Section 6 WGCNA Pipeline
Description: This pipeline automate WGCNA pipeline. So What is WGCNA? Weighted Gene/Metabolite Co-expression Network Analysis (WGCNA/WMCNA) WGCNA (for genes) and WMCNA (for metabolites) are network-based methods used to identify groups of co-expressed molecules, called modules, that may share common biological functions.
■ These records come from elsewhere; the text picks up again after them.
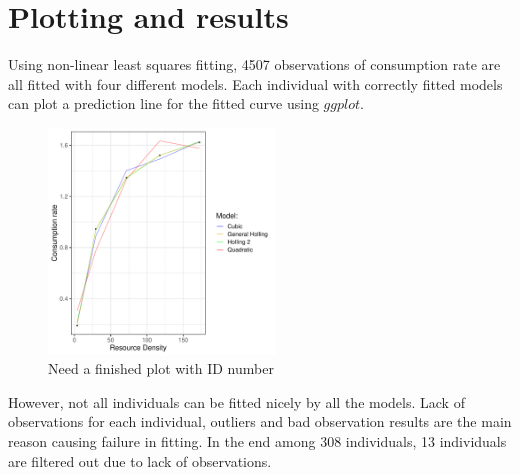 \documentclass{article}[11pt,a4,twosided,doublespacing,titlepagenumber=on,numbers=endperiod]
\begin{document}
\newpage

\section{Plotting and results}
Using non-linear least squares fitting, 4507 observations of consumption rate are all fitted with four different models. Each individual with correctly fitted models can plot a prediction line for the fitted curve using $ggplot$.
\begin{figure}[H]
\centering
\includegraphics[height= 60mm]{../Results/plot/Functional_response_curve_40130.pdf}
\renewcommand\thefigure{\arabic{figure}}
\setcounter{figure}{0}
\caption{Need a finished plot with ID number}
\end{figure}
\noindent However, not all individuals can be fitted nicely by all the models. Lack of observations for each individual, outliers and bad observation results are the main reason causing failure in fitting. In the end  among 308 individuals, 13 individuals are filtered out due to lack of observations. 
\end{document}
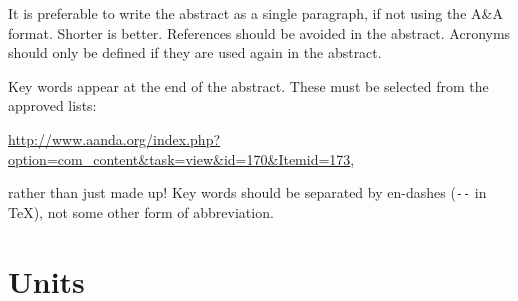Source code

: \documentclass[letterpaper,11pt]{article}
\begin{document}
It is preferable to write the abstract as a single paragraph, if not using the A\&A format.  Shorter is
better.  References should be avoided in the abstract.  Acronyms should only
be defined if they are used again in the abstract.

Key words appear at the end of the abstract.  These must be selected from
the approved lists:

\url{http://www.aanda.org/index.php?option=com_content\&task=view\&id=170\&Itemid=173},

\noindent
rather than just made up!  Key words should be separated by en-dashes (\verb|--| in
\TeX), not some other form of abbreviation.


\section{Units}
\end{document}
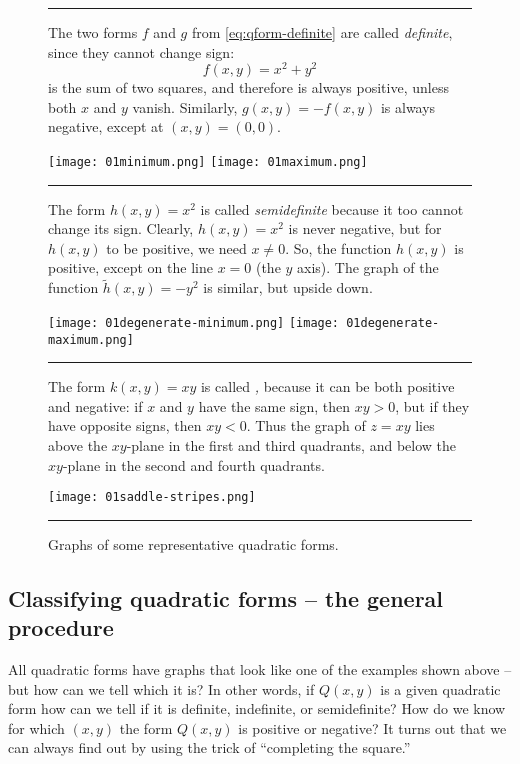 \begin{figure}[b]\flushleft
\color{darkbluegreen}\sffamily
\noindent%
\rule{\textwidth}{1pt}
\noindent%
\begin{minipage}{0.42\textwidth}
  The two forms $f$ and $g$ from \eqref{eq:qform-definite} are called
  \emph{\color{badgerred}definite}, since they cannot change sign:
  \[
    f(x,y) = x^2+y^2
  \]
  is the sum of two squares, and therefore is always positive, unless both $x$
  and $y$ vanish.  Similarly, $g(x,y) = -f(x,y)$ is always negative, except at
  $(x,y) = (0,0)$.
\end{minipage}\hfill
\parbox{0.55\textwidth}{
  \texttt{[image: 01minimum.png]}
  \texttt{[image: 01maximum.png]}
  }


\noindent%
\rule[-0.5ex]{0pt}{1ex}%
\rule{\textwidth}{0.2pt}
\noindent%
\begin{minipage}{0.42\textwidth}
 The form $h(x,y) = x^2$ is called
  \emph{\color{badgerred}semidefinite} because it too cannot change its sign.
  Clearly, $h(x, y)=x^2$ is never negative, but for $h(x, y)$ to be positive, we
  need $x\neq0$.
  So, the function $h(x,y)$ is positive, except on the line $x=0$ (the $y$
  axis).  The graph of the function $\tilde h(x, y) = -y^2$ is similar, but
  upside down.
\end{minipage}
\parbox{0.55\textwidth}{
  \texttt{[image: 01degenerate-minimum.png]}
  \texttt{[image: 01degenerate-maximum.png]}
}


\noindent%
\rule[-0.5ex]{0pt}{1ex}%
\rule{\textwidth}{0.2pt}
\noindent%
\begin{minipage}{0.42\textwidth}
 The form $k(x, y) = xy$ is called \emph{\color{badgerred}{indefinite},} because
 it can be both positive and negative:  if $x$ and $y$ have the same sign, then
 $xy>0$, but if they have opposite signs, then $xy<0$.  Thus the graph of $z=xy$
 lies above the $xy$-plane in the first and third quadrants, and below the
 $xy$-plane in the second and fourth quadrants.
\end{minipage}
\parbox{0.55\textwidth}{%
\def\svgwidth{0.25\textwidth}
  
  \texttt{[image: 01saddle-stripes.png]}
  }

\noindent%
\rule{\textwidth}{1pt}
\caption{Graphs of some representative quadratic forms.}
\label{fig:typical-q-forms}
\end{figure}

\subsection{Classifying quadratic forms -- the general procedure} 
All quadratic forms have graphs that look like one of the examples shown above
-- but how can we tell which it is?  In other words, if $Q(x, y)$ is a given
quadratic form how can we tell if it is definite, indefinite, or semidefinite?
How do we know for which $(x, y)$ the form $Q(x, y)$ is positive or negative?
It turns out that we can always find out by using the trick of ``completing the
square.''

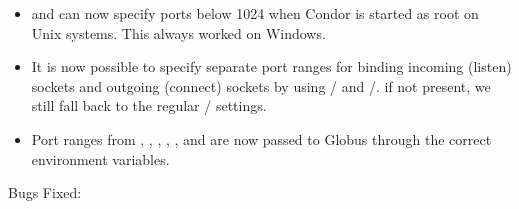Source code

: \begin{itemize}
\item {} and  can now specify ports
below 1024 when Condor is started as root on Unix systems.  This
always worked on Windows.

\item It is now possible to specify separate port ranges for
binding incoming (listen) sockets and outgoing (connect) sockets
by using / and
/. if not present, we
still fall back to the regular /
settings.

\item Port ranges from , ,
, , , and
 are now passed to Globus through the correct
environment variables.



\end{itemize}

\noindent Bugs Fixed:

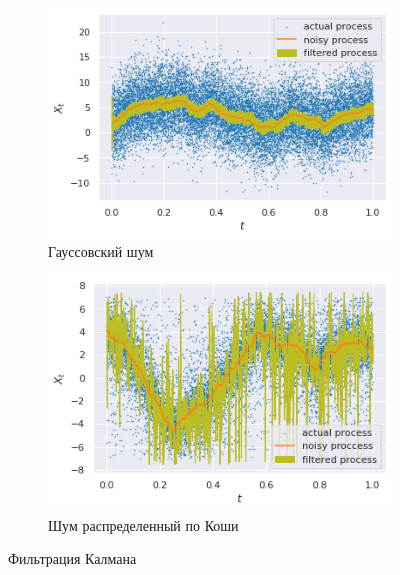 \begin{figure}[tbp]
	\centering
	\begin{subfigure}[b]{0.48\textwidth}
		\centering
		\includegraphics[width=\textwidth]{resources/task10_kalman_normal.png}
		\caption{Гауссовский шум}
	\end{subfigure}
	\hfill
	\begin{subfigure}[b]{0.48\textwidth}
		\centering
		\includegraphics[width=\textwidth]{resources/task10_kalman_cauchy.png}
		\caption{Шум распределенный по Коши}
	\end{subfigure}
	\caption{Фильтрация Калмана}
	\label{filter}
\end{figure}
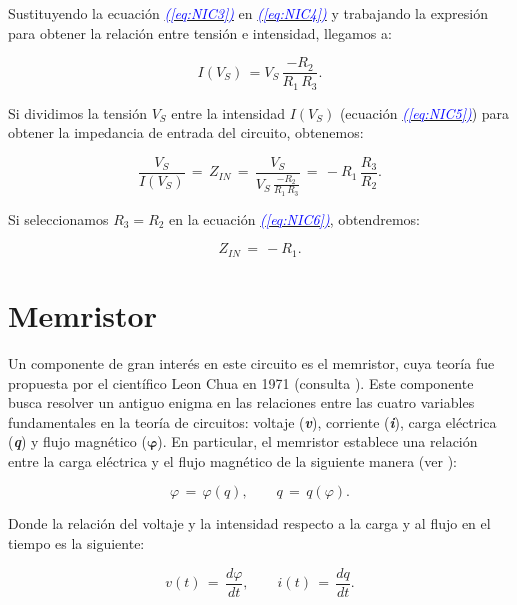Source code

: \documentclass[12pt,a4paper]{report} %
\newcommand{\eref}[1]{\hyperref[#1]{\textcolor{blue}{\textit{(\ref*{#1})}}}}
\begin{document}
	\noindent Sustituyendo la ecuación \eref{eq:NIC3} en \eref{eq:NIC4} y trabajando la expresión para obtener la relación entre tensión e intensidad, llegamos a:
	
	\begin{equation}
		I(V_S)\,=V_S\,\frac{-R_2}{R_1 \, R_3}.
		\label{eq:NIC5}
	\end{equation}\smallskip
	
	\noindent Si dividimos la tensión $V_S$ entre la intensidad $I(V_S)$ (ecuación \eref{eq:NIC5}) para obtener la impedancia de entrada del circuito, obtenemos:
	
	\begin{equation}
		\frac{V_S}{I(V_S)}\,=\,Z_{IN}\,=\,\frac{V_S}{V_S\,\frac{-R_2}{R_1 \, R_3}}\,=\,-R_1\,\frac{R_3}{R_2}.
		\label{eq:NIC6}
	\end{equation}\smallskip
	
	\noindent Si seleccionamos $R_3 = R_2$ en la ecuación \eref{eq:NIC6}, obtendremos:
	
	\begin{equation}
		Z_{IN}\,=\,-R_1.
		\label{eq:NIC7}
	\end{equation}\smallskip
	
	\newpage
	\section{Memristor}
	\noindent Un componente de gran interés en este circuito es el memristor, cuya teoría fue propuesta por el científico Leon Chua en 1971 (consulta \cite{chuamissing1971}). Este componente busca resolver un antiguo enigma en las relaciones entre las cuatro variables fundamentales en la teoría de circuitos: voltaje (\textbf{\textit{v}}), corriente (\textbf{\textit{i}}), carga eléctrica (\textbf{\textit{q}}) y flujo magnético (\textit{$\bm{\varphi}$}). En particular, el memristor establece una relación entre la carga eléctrica y el flujo magnético de la siguiente manera (ver \cite{chuaoscillator2008}):
	
	\begin{equation}
		\varphi\,=\,\varphi(q), \qquad q\,=\,q(\varphi).
		\label{eq:flujocarga}
	\end{equation}\smallskip
	
	\noindent Donde la relación del voltaje y la intensidad respecto a la carga y al flujo en el tiempo es la siguiente:

	\begin{equation}
		v(t)\,=\,\frac{d\varphi}{dt}, \qquad i(t)\,=\,\frac{dq}{dt}.
		\label{eq:dvdi}
	\end{equation}
			
\end{document}
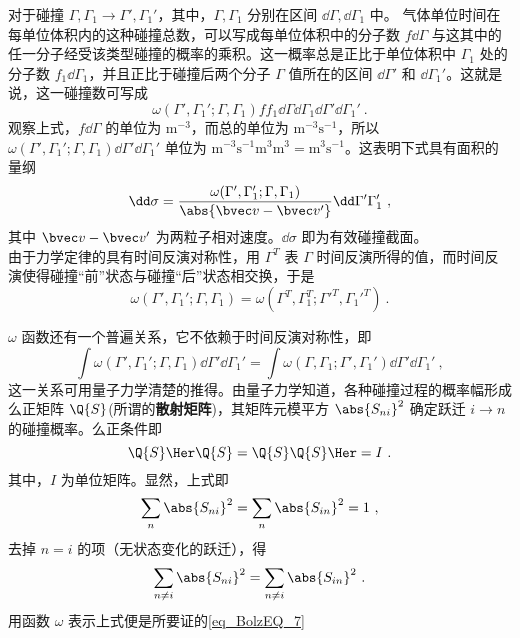  对于碰撞 $\Gamma,\Gamma_1\rightarrow\Gamma',\Gamma_1'$，其中，$\Gamma,\Gamma_1$ 分别在区间 $\dd\Gamma,\dd\Gamma_1$ 中。 气体单位时间在每单位体积内的这种碰撞总数，可以写成每单位体积中的分子数 $f\dd\Gamma$ 与这其中的任一分子经受该类型碰撞的概率的乘积。这一概率总是正比于单位体积中 $\Gamma_1$ 处的分子数 $f_1\dd \Gamma_1$，并且正比于碰撞后两个分子 $\Gamma$ 值所在的区间 $\dd\Gamma'$ 和 $\dd \Gamma_1'$。这就是说，这一碰撞数可写成
 \begin{equation}\label{eq_BolzEQ_5}
\omega(\Gamma',\Gamma_1';\Gamma,\Gamma_1)ff_1\dd\Gamma\dd\Gamma_1\dd\Gamma'\dd\Gamma_1'~.
 \end{equation}
 观察上式，$f\dd \Gamma$ 的单位为 $\mathrm{m^{-3}}$，而总的单位为 $\mathrm{m^{-3}s^{-1}}$，所以 $\omega(\Gamma',\Gamma_1';\Gamma,\Gamma_1)\dd\Gamma'\dd\Gamma_1'$ 单位为 $\mathrm{m^{-3}s^{-1}m^{3}m^{3}=m^3s^{-1}}$。这表明下式具有面积的量纲
 \begin{equation}\label{eq_BolzEQ_2}
 \dd \sigma=\frac{\omega(\Gamma',\Gamma_1';\Gamma,\Gamma_1)}{\abs{\bvec v-\bvec v'}}\dd\Gamma'\Gamma_1'~,
 \end{equation}
 其中 $\bvec v-\bvec v'$ 为两粒子相对速度。$\dd\sigma$ 即为有效碰撞截面。\\

由于力学定律的具有时间反演对称性，用 $\Gamma^T$ 表 $\Gamma$ 时间反演所得的值，而时间反演使得碰撞“前”状态与碰撞“后”状态相交换，于是
 \begin{equation}
 \omega(\Gamma',\Gamma_1';\Gamma,\Gamma_1)=\omega(\Gamma^T,\Gamma_1^T;\Gamma'^T,\Gamma_1'^T)~.
 \end{equation}

 
$\omega$ 函数还有一个普遍关系，它不依赖于时间反演对称性，即
\begin{equation}\label{eq_BolzEQ_7}
\int\omega(\Gamma',\Gamma_1';\Gamma,\Gamma_1)\dd\Gamma'\dd\Gamma_1'=\int\omega(\Gamma,\Gamma_1;\Gamma',\Gamma_1')\dd\Gamma'\dd\Gamma_1'~,
\end{equation}
这一关系可用量子力学清楚的推得。由量子力学知道，各种碰撞过程的概率幅形成么正矩阵 $\Q{S}$(所谓的\textbf{散射矩阵})，其矩阵元模平方 $\abs{S_{ni}}^2$ 确定跃迁 $i\rightarrow n$ 的碰撞概率。么正条件即
\begin{equation}
\Q{S}\Her\Q{S}=\Q{S}\Q{S}\Her=I~.
\end{equation}
其中，$I$ 为单位矩阵。显然，上式即
\begin{equation}
\sum_n \abs{S_{ni}}^2=\sum_n \abs{S_{in}}^2=1~,
\end{equation}
去掉 $n=i$ 的项（无状态变化的跃迁），得
\begin{equation}
\sum_{n\neq i} \abs{S_{ni}}^2=\sum_{n\neq i} \abs{S_{in}}^2~.
\end{equation}
用函数 $\omega$ 表示上式便是所要证的\autoref{eq_BolzEQ_7}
The analysis starts by computing pairwise correlations (typically Pearson) between all features across samples. These correlations are then transformed into a weighted network using a soft-thresholding power, this help remove weak association- which ensures that the resulting network follows a scale-free topology, a common feature of biological systems.
From the adjacency matrix, a topological overlap matrix (TOM) is calculated to measure how connected each pair of features is, considering both direct and shared connections. This leads to the identification of modules through hierarchical clustering and dynamic tree cutting, grouping together molecules with similar expression patterns.
To relate modules to biological phenotypes, the module eigengenes (the first principal component of each module) are correlated with external traits, typically using Pearson correlation. When the phenotype is binary, it is encoded as 0 and 1. Modules that are significantly correlated with the phenotype of interest are then subjected to functional enrichment analysis to uncover associated pathways and biological functions.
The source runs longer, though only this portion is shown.